Às vezes, as mulheres querem disputar umas com as outras. A gente não tem que ficar se comparando umas com as outras, nem com ninguém. Algumas olham para uma mulher e pensam: “O que é que ela tem que eu não tenho?”.
 
Cuidado as solteiras. Às vezes, aparece uma rapaz novo na igreja ou se desponta um menino no louvor e  as meninas ficam naquela expectativa de para quem ele vai olhar. Cuidado meninas. Lembrem-se de que vocês são crentes e a sua forma de abordagem é diferente do mundo.
 
Mulher não vai atrás de homem. O homem vai atrás da mulher. Nós não somos as caçadoras, não estamos na captura.

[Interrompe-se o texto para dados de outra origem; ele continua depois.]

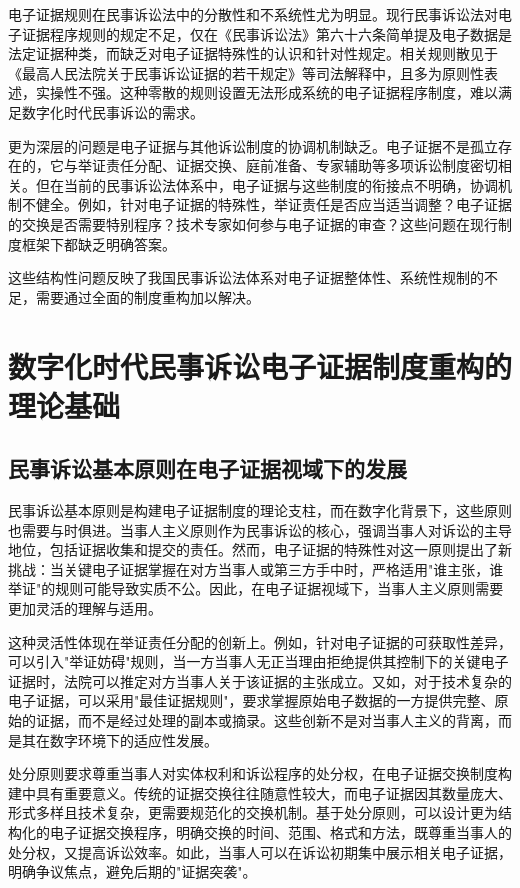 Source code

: 电子证据规则在民事诉讼法中的分散性和不系统性尤为明显。现行民事诉讼法对电子证据程序规则的规定不足，仅在《民事诉讼法》第六十六条简单提及电子数据是法定证据种类，而缺乏对电子证据特殊性的认识和针对性规定。相关规则散见于《最高人民法院关于民事诉讼证据的若干规定》等司法解释中，且多为原则性表述，实操性不强。这种零散的规则设置无法形成系统的电子证据程序制度，难以满足数字化时代民事诉讼的需求。

更为深层的问题是电子证据与其他诉讼制度的协调机制缺乏。电子证据不是孤立存在的，它与举证责任分配、证据交换、庭前准备、专家辅助等多项诉讼制度密切相关。但在当前的民事诉讼法体系中，电子证据与这些制度的衔接点不明确，协调机制不健全。例如，针对电子证据的特殊性，举证责任是否应当适当调整？电子证据的交换是否需要特别程序？技术专家如何参与电子证据的审查？这些问题在现行制度框架下都缺乏明确答案。

这些结构性问题反映了我国民事诉讼法体系对电子证据整体性、系统性规制的不足，需要通过全面的制度重构加以解决。

\section{数字化时代民事诉讼电子证据制度重构的理论基础}

\subsection{民事诉讼基本原则在电子证据视域下的发展}

民事诉讼基本原则是构建电子证据制度的理论支柱，而在数字化背景下，这些原则也需要与时俱进。当事人主义原则作为民事诉讼的核心，强调当事人对诉讼的主导地位，包括证据收集和提交的责任。然而，电子证据的特殊性对这一原则提出了新挑战：当关键电子证据掌握在对方当事人或第三方手中时，严格适用"谁主张，谁举证"的规则可能导致实质不公。因此，在电子证据视域下，当事人主义原则需要更加灵活的理解与适用。

这种灵活性体现在举证责任分配的创新上。例如，针对电子证据的可获取性差异，可以引入"举证妨碍"规则，当一方当事人无正当理由拒绝提供其控制下的关键电子证据时，法院可以推定对方当事人关于该证据的主张成立。又如，对于技术复杂的电子证据，可以采用"最佳证据规则"，要求掌握原始电子数据的一方提供完整、原始的证据，而不是经过处理的副本或摘录。这些创新不是对当事人主义的背离，而是其在数字环境下的适应性发展。

处分原则要求尊重当事人对实体权利和诉讼程序的处分权，在电子证据交换制度构建中具有重要意义。传统的证据交换往往随意性较大，而电子证据因其数量庞大、形式多样且技术复杂，更需要规范化的交换机制。基于处分原则，可以设计更为结构化的电子证据交换程序，明确交换的时间、范围、格式和方法，既尊重当事人的处分权，又提高诉讼效率。如此，当事人可以在诉讼初期集中展示相关电子证据，明确争议焦点，避免后期的"证据突袭"。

Talvez algumas pensem: “Jannayna é porque depois dos 30, a gente entra na captura”. Não! Amada, olha é melhor só do que mal acompanhada. Ninguém falou que você vai ser mais espiritual se arranjar um marido. Ninguém falou que você vai desenvolver o seu chamado e ser uma grande mulher de pregação só quando esse marido chegar.
 
Cuidado também com o ciúme. Ele tem duas linhas. Pode ser um amor exagerado, um apego exagerado a uma coisa que você tem, que é sua e você não quer que ninguém olhe, mexa ou pegue. Bem como pode ser a tormenta de ver alguém sendo mais valorizado do que você. Alguém prosperando mais do que você, isso também gera o ciúme.
 
A inveja e o ciúme são altamente prejudiciais. Nós precisamos nos desvincular dessas coisas. Precisamos ser mulheres limpas. Totalmente limpas, que se relacionam com as pessoas com clareza de coração e com sinceridade. Assim, agradaremos a Deus e seremos bem-aventuradas em tudo que realizarmos.